§ What to do
Reproduce only the lines of the material below that start at the line containing "- Rate the project" and stop at the line containing "## 📃 Tech Stack". Keep both end lines.

§ Provided data
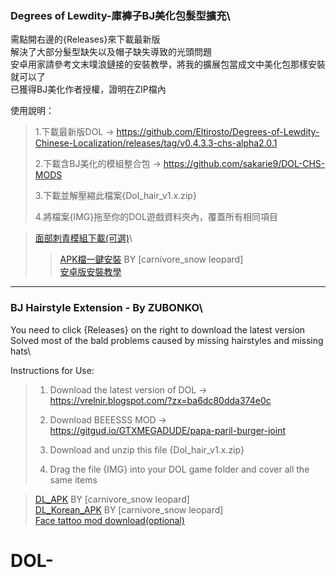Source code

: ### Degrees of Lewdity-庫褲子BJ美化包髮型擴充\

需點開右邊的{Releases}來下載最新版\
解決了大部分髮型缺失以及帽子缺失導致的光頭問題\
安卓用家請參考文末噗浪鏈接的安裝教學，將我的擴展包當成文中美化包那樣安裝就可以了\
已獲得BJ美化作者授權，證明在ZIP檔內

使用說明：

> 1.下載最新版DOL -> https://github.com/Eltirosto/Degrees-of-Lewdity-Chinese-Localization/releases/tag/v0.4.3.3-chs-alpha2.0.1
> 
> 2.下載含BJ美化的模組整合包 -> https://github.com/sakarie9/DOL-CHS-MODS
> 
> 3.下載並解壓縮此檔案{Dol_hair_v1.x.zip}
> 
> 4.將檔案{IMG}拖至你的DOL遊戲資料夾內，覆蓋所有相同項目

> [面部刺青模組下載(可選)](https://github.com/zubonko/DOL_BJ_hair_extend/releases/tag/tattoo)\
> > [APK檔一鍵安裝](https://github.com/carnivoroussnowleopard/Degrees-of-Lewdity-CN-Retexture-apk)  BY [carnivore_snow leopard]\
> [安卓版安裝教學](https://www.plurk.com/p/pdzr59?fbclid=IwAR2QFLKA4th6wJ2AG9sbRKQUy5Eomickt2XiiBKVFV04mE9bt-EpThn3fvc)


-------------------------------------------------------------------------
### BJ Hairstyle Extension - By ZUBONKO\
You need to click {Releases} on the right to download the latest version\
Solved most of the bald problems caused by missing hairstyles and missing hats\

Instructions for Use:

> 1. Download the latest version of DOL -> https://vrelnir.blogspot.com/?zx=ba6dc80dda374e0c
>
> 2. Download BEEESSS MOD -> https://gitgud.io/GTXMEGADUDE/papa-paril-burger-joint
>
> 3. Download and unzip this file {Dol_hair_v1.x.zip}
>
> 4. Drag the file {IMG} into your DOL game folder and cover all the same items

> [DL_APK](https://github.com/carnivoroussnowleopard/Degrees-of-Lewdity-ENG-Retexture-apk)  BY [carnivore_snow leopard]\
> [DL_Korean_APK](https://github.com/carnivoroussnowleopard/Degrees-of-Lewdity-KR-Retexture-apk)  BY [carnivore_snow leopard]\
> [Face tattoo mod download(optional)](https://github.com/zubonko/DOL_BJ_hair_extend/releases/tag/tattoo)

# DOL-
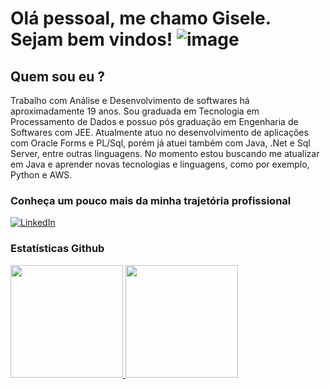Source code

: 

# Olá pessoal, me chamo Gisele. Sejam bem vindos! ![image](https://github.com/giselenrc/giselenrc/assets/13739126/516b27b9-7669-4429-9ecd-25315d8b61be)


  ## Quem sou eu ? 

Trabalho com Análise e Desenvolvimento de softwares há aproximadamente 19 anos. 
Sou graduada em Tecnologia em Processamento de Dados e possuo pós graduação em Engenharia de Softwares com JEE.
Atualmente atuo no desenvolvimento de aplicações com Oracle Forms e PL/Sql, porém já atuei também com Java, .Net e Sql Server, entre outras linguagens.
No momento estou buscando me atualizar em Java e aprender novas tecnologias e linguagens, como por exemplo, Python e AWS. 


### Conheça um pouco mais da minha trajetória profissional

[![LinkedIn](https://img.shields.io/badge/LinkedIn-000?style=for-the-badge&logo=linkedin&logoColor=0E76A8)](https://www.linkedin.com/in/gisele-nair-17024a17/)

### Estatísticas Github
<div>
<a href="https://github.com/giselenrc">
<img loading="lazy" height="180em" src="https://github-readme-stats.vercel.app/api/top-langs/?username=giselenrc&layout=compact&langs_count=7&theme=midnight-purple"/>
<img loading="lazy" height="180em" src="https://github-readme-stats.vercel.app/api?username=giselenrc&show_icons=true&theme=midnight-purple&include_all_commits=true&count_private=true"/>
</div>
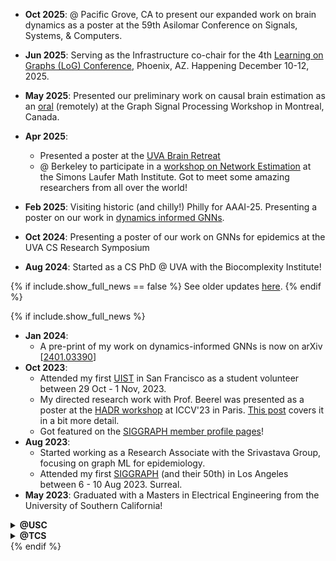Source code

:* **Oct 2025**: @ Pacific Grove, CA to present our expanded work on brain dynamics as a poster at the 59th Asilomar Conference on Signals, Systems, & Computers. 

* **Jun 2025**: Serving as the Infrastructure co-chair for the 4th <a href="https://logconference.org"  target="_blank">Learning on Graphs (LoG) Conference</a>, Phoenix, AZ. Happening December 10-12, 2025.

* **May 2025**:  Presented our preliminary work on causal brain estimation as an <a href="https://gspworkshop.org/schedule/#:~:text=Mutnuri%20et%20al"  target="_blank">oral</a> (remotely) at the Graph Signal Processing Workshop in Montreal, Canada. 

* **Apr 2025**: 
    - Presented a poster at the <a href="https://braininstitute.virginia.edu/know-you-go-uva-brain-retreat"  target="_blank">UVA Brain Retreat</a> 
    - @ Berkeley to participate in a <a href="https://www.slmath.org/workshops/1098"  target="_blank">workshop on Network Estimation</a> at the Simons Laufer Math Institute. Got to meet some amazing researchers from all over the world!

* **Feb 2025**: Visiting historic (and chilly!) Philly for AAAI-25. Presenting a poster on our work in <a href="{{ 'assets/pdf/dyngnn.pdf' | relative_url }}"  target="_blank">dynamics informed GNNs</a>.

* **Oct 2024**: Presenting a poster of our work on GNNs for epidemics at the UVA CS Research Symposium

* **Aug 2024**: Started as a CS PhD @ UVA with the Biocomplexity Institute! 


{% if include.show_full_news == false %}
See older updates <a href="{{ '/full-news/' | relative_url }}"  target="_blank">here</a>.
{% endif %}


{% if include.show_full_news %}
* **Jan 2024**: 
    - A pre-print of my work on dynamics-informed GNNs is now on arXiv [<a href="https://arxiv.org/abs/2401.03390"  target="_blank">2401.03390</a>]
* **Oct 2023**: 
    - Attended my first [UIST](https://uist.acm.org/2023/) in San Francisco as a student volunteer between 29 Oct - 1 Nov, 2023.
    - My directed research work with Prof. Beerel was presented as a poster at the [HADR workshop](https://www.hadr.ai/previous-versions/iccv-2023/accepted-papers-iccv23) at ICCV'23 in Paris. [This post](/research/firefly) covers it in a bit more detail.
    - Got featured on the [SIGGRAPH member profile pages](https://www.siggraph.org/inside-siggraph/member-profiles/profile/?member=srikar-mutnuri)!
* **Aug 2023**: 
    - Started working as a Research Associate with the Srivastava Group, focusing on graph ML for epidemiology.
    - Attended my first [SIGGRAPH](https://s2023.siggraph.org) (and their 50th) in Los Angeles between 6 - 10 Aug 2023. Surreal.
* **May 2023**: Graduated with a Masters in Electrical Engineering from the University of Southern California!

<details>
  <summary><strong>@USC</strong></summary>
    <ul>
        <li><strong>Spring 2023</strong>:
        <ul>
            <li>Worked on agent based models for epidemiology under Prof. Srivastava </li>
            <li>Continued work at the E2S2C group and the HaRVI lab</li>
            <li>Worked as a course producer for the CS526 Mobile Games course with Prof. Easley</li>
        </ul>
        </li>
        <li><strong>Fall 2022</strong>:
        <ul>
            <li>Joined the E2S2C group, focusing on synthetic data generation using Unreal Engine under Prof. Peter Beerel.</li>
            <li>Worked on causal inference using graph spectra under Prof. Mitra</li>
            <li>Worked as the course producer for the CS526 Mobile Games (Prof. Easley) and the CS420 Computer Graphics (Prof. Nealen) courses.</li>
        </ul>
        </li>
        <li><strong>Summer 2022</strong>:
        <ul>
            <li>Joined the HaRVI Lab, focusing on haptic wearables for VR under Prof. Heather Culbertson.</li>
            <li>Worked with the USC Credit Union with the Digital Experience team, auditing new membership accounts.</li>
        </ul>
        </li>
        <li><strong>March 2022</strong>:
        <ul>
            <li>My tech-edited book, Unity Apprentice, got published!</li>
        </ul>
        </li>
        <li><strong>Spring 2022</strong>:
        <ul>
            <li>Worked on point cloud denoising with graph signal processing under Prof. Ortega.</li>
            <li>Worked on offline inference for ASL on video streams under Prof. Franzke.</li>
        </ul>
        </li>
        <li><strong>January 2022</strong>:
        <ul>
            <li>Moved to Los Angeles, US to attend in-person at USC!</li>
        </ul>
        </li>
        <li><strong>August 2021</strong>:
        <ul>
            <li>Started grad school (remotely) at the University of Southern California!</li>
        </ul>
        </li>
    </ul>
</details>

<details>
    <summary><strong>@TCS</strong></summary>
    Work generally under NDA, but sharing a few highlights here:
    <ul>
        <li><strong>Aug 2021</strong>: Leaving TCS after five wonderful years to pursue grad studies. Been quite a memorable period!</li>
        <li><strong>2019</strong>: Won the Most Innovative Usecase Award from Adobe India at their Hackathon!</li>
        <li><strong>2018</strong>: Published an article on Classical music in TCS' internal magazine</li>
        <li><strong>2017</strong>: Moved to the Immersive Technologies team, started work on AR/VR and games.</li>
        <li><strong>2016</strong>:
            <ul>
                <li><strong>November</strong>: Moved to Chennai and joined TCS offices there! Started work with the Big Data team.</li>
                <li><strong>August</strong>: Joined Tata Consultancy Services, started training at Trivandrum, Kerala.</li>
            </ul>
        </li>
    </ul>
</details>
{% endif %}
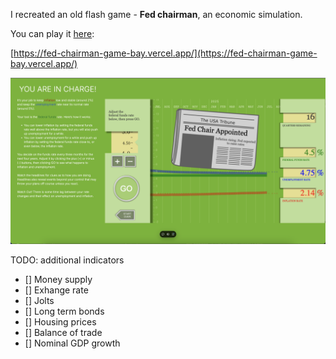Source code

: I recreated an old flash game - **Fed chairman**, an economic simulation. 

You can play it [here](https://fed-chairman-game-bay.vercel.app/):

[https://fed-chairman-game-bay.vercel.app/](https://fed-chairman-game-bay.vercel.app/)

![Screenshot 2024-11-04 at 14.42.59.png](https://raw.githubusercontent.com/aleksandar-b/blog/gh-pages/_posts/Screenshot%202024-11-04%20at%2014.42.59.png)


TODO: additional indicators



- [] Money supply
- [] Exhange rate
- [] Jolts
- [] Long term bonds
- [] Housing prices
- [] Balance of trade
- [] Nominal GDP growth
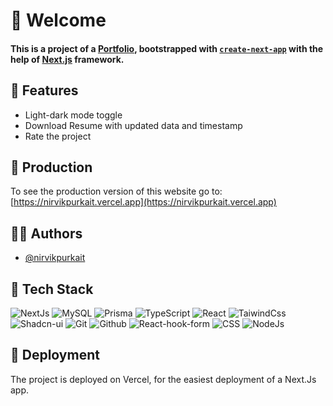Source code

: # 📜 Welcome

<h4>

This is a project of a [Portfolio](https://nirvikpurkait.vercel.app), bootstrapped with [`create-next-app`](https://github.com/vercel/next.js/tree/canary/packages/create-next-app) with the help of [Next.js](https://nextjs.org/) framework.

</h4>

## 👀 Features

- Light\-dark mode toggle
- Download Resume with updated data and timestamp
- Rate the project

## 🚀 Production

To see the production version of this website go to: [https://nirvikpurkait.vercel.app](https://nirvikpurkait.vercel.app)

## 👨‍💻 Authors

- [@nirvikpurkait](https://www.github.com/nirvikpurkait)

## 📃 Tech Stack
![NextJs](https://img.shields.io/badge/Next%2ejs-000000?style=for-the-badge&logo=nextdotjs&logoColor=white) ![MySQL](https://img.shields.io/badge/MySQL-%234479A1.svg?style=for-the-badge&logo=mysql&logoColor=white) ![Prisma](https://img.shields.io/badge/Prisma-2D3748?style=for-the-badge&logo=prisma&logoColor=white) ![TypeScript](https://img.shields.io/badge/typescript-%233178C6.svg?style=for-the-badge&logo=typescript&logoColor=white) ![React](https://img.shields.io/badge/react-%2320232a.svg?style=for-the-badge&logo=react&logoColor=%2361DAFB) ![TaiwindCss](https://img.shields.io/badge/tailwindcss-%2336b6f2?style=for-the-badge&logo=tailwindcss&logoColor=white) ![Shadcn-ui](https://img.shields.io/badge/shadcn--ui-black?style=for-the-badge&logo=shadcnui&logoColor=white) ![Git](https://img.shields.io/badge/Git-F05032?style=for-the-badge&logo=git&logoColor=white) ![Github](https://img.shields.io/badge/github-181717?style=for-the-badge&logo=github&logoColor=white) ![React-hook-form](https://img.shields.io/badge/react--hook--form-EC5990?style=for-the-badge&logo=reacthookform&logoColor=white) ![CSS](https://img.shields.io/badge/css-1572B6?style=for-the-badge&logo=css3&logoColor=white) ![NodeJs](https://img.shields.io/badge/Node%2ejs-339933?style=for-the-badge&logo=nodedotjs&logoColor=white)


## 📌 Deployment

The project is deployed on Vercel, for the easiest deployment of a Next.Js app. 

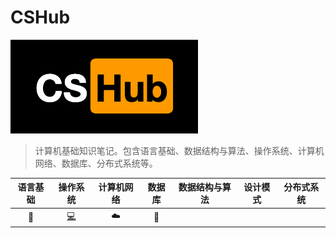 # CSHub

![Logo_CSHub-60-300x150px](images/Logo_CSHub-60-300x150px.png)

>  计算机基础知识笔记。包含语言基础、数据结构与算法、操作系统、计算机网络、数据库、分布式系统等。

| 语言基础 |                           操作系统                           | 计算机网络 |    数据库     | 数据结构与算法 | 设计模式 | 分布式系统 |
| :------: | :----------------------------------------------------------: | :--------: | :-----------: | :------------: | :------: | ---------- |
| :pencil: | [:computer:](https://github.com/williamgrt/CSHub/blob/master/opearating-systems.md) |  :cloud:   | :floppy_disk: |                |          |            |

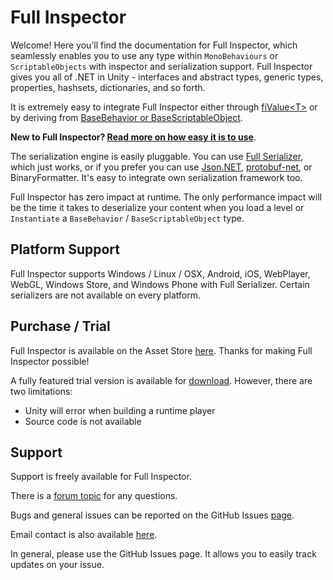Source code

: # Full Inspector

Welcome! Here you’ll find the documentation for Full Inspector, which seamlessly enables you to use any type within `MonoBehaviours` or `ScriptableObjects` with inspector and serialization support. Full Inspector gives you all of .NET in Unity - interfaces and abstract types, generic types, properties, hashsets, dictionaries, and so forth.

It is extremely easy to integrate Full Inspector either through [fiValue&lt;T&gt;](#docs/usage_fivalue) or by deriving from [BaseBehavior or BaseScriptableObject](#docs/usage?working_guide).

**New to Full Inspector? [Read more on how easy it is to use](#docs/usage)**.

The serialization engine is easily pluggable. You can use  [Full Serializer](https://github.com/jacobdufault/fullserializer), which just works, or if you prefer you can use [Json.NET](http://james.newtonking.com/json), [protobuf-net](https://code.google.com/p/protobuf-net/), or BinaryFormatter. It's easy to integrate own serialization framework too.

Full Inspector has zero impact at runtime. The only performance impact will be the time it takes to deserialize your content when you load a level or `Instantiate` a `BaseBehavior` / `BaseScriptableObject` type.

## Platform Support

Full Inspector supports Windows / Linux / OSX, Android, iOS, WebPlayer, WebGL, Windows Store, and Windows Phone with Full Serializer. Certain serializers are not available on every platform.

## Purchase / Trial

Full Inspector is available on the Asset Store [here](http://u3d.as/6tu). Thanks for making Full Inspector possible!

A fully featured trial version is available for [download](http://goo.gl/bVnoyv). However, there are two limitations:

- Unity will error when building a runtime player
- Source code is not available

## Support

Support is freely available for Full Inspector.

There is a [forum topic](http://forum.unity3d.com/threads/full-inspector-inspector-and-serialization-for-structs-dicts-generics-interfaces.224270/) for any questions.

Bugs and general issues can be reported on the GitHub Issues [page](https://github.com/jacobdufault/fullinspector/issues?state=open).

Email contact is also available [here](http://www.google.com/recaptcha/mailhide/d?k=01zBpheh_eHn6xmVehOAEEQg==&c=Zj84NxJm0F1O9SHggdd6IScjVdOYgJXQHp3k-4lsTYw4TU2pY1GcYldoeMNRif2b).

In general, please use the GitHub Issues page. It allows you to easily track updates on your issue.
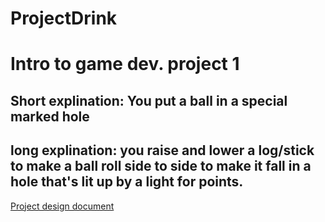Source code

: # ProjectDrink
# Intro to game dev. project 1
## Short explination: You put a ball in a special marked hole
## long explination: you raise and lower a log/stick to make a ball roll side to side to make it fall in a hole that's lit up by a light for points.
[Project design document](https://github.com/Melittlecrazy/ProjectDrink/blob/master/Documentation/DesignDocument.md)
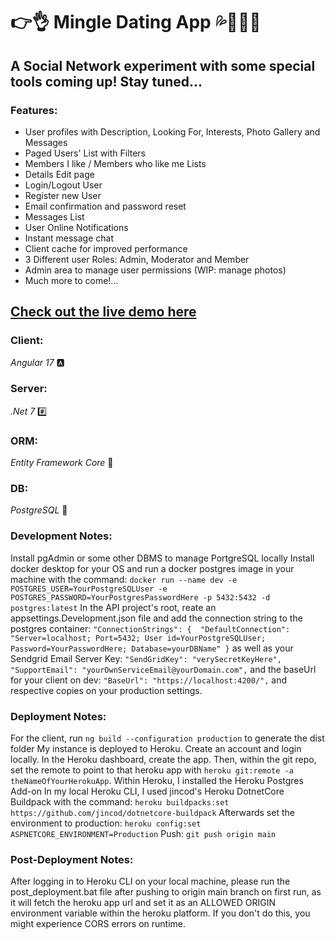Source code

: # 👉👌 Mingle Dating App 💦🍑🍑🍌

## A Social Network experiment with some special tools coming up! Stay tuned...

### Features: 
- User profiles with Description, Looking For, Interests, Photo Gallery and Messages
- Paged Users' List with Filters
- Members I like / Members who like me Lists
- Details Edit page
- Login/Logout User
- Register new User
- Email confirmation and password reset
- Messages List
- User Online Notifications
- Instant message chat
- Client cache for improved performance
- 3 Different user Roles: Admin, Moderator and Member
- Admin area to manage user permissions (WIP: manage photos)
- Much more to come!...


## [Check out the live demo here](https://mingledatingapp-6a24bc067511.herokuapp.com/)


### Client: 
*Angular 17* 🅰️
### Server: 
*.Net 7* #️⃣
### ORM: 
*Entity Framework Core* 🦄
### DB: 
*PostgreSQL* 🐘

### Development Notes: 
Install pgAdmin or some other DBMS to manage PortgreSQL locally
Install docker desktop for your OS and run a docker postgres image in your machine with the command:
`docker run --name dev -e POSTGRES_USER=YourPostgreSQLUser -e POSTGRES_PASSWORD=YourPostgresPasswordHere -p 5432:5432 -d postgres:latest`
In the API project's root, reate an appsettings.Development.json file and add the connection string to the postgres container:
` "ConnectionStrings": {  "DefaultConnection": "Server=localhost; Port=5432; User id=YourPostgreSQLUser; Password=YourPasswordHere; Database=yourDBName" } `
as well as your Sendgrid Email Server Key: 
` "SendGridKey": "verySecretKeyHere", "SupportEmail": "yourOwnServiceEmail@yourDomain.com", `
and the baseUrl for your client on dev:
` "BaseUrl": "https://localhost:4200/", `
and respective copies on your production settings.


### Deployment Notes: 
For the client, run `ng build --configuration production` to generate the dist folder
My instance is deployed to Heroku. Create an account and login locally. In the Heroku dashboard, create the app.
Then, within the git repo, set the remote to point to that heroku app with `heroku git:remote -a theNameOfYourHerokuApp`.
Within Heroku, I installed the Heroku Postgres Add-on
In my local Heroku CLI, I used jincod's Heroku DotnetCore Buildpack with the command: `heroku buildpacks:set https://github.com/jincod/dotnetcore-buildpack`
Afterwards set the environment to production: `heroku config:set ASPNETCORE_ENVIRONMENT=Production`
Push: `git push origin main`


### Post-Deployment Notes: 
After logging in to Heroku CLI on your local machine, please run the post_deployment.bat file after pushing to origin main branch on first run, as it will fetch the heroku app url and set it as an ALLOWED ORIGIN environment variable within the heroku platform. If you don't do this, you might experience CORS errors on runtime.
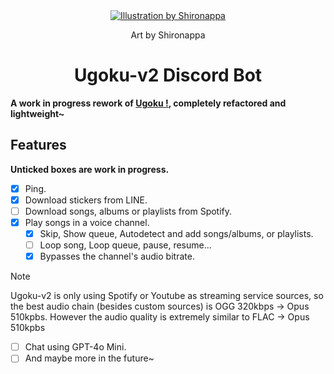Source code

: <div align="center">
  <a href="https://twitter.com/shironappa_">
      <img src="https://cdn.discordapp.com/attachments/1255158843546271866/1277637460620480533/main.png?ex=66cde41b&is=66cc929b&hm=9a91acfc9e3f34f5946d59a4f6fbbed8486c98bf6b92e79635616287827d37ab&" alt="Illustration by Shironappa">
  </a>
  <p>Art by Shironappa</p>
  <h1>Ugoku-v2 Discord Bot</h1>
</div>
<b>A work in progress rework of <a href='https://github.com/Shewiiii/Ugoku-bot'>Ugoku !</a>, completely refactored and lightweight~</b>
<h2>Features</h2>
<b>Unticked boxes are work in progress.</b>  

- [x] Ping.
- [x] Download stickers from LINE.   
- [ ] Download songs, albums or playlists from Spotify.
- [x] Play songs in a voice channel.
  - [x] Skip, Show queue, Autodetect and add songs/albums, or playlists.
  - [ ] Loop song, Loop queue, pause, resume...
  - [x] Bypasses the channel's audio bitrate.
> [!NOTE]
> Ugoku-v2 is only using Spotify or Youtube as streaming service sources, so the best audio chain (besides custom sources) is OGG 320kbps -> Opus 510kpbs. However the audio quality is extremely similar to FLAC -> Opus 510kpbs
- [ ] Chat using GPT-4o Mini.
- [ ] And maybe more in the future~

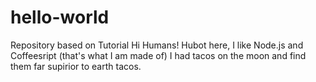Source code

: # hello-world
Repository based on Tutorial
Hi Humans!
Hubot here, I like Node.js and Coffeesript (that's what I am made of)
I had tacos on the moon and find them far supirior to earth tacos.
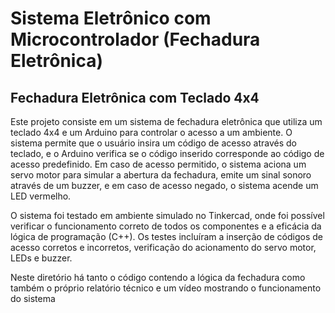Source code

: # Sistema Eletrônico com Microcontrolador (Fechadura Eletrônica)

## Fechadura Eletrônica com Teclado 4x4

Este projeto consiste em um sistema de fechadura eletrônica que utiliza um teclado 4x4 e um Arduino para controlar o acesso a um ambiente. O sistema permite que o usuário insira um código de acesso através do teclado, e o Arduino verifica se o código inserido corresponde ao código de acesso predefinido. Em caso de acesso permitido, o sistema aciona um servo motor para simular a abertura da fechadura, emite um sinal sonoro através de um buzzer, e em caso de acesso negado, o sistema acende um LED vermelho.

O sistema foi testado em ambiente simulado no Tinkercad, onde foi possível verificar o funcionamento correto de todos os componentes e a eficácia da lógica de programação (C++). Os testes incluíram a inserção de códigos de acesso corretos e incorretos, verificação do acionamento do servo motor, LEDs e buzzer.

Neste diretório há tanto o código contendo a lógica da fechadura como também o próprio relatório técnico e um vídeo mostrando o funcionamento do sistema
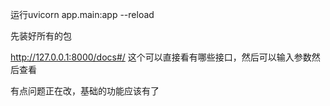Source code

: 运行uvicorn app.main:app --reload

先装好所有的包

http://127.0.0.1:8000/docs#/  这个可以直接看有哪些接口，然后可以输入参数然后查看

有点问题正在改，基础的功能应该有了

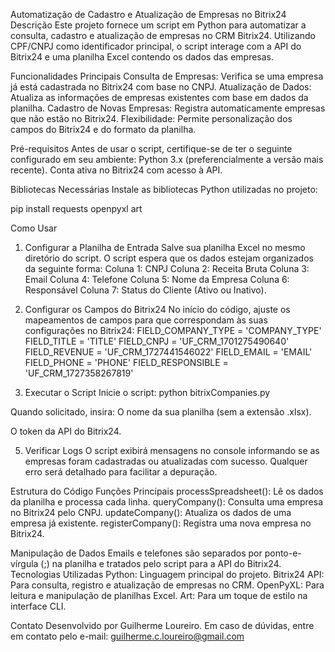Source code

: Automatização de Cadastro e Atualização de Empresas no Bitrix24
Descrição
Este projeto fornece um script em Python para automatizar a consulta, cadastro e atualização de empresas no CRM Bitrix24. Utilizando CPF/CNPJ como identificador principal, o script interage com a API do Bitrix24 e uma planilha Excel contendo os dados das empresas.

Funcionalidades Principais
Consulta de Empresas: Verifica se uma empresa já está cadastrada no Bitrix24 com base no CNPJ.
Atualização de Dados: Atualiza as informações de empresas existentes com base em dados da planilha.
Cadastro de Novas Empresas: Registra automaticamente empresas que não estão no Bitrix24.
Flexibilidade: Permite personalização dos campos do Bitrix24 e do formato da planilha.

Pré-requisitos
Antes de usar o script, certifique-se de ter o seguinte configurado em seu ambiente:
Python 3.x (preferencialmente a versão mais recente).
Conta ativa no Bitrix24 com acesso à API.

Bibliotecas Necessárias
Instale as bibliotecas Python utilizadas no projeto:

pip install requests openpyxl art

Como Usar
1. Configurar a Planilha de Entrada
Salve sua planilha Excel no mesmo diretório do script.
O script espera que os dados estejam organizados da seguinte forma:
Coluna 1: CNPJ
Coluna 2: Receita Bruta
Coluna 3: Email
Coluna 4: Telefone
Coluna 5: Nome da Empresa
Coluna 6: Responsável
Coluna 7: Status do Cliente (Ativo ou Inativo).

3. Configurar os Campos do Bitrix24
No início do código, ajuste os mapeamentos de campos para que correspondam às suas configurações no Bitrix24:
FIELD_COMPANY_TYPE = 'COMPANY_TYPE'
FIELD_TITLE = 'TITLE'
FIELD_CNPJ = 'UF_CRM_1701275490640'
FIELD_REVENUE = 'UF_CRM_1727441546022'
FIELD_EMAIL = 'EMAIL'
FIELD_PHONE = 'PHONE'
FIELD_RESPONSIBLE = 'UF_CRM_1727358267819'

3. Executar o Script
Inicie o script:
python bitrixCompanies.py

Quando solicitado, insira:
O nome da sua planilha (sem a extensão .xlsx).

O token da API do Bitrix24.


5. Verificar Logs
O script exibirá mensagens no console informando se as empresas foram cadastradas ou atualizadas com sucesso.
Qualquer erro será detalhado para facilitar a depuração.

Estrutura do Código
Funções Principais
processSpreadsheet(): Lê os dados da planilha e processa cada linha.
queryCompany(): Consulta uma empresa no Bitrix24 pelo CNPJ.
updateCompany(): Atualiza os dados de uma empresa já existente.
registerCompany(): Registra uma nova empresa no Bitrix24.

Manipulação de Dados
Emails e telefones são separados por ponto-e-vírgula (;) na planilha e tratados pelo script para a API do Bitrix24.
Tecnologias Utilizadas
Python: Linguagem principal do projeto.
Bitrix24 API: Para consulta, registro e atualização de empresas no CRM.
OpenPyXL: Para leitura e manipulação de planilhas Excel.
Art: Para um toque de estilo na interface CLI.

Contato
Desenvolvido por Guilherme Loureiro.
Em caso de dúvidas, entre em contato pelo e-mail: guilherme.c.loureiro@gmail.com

§ Task answer
- Rate the project

## 🚀 Production

To see the production version of this website go to: [https://nirvikpurkait.vercel.app](https://nirvikpurkait.vercel.app)

## 👨‍💻 Authors

- [@nirvikpurkait](https://www.github.com/nirvikpurkait)

## 📃 Tech Stack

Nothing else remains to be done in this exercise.